In a blow to the wildlife conservation movement in India, notorious wildlife trader, Sansar Chand, allegedly involved in possessing and trading skins of tigers, leopards and other animals, was discharged today by a Delhi court, after the prosecution failed to prove his guilt in a case dating back to 1993.

This case was registered against Sansar Chand on 30th August 1993 when a huge cache of illegal wildlife goods were siezed at Majnu-ka-Tila and nearby areas in Delhi. The seized goods included nearly 400 kilograms of tiger bones, 43 leopard skins, 128 otter skins, 8 tiger skins, and other skins of small cats, civets and antelopes.

Sansar Chand was discharged on the grounds of lack of evidence. The prosecution failed to establish any direct link between the seized goods and Sansar Chand, and the fact that there was no recovery from him went in his favour.
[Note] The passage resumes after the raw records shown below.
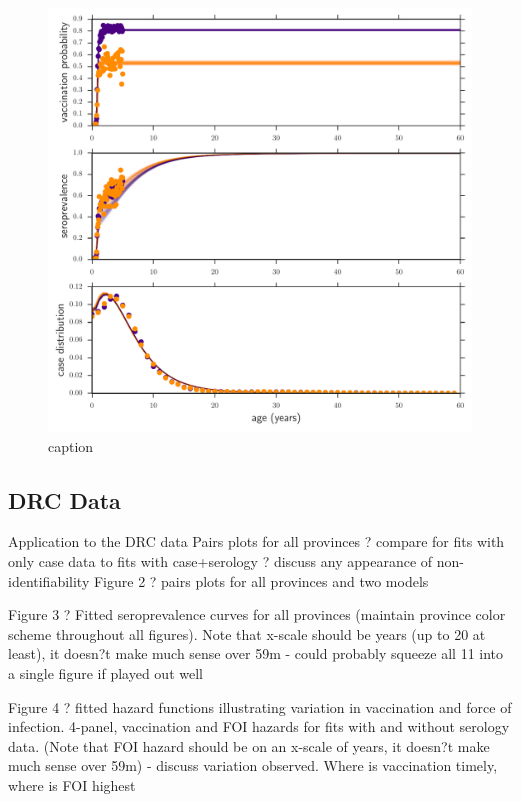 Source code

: \documentclass[nofootinbib,aps,pre,twocolumn,superscriptaddress,showkeys,showpacs]{revtex4-1}
\begin{document}
\begin{figure}
\includegraphics[width=\columnwidth,angle=0]{figures/vsc_simdata_vaxcase.pdf}
\caption{caption\label{fig:svcsimdata}}
\end{figure}

\subsection{DRC Data \label{subsec:DRC}}
Application to the DRC data
	Pairs plots for all provinces ? compare for fits with only case data to fits with case+serology ? discuss any appearance of non-identifiability 	
Figure 2 ? pairs plots for all provinces and two models
	

Figure 3 ? Fitted seroprevalence curves for all provinces (maintain province color scheme throughout all figures). Note that x-scale should be years (up to 20 at least), it doesn?t make much sense over 59m
	- could probably squeeze all 11 into a single figure if played out well

Figure 4 ? fitted hazard functions illustrating variation in vaccination and force of infection.  4-panel, vaccination and FOI hazards for fits with and without serology data. (Note that FOI hazard should be on an x-scale of years, it doesn?t make much sense over 59m)
	- discuss variation observed.  Where is vaccination timely, where is FOI highest
\end{document}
However, charges have been framed against the co-accused, Mohammad Yakoob.

Sansar Chand has been involved in poaching activities for over three decades; his first wildlife case was registered against him in 1974. Since then, there have been more than 57 wildlife cases filed against him and his gang members in different parts of the country. In 2006, under interrogation by the CBI, Sansar Chand apparently admitted to selling 470 tiger skins and 2,130 leopard skins to just four clients from Nepal and Tibet.

So far, Sansar Chand has been acquitted or discharged in five cases in Delhi. He was convicted in two cases in Delhi in 1982, and in one case in Rajasthan in 2004. He still has cases pending against him in Delhi and Uttarakhand, and is currently in prison in Ajmer in connection with several wildlife cases registered in Rajasthan, including those in relation to the disappearance of tigers from Sariska.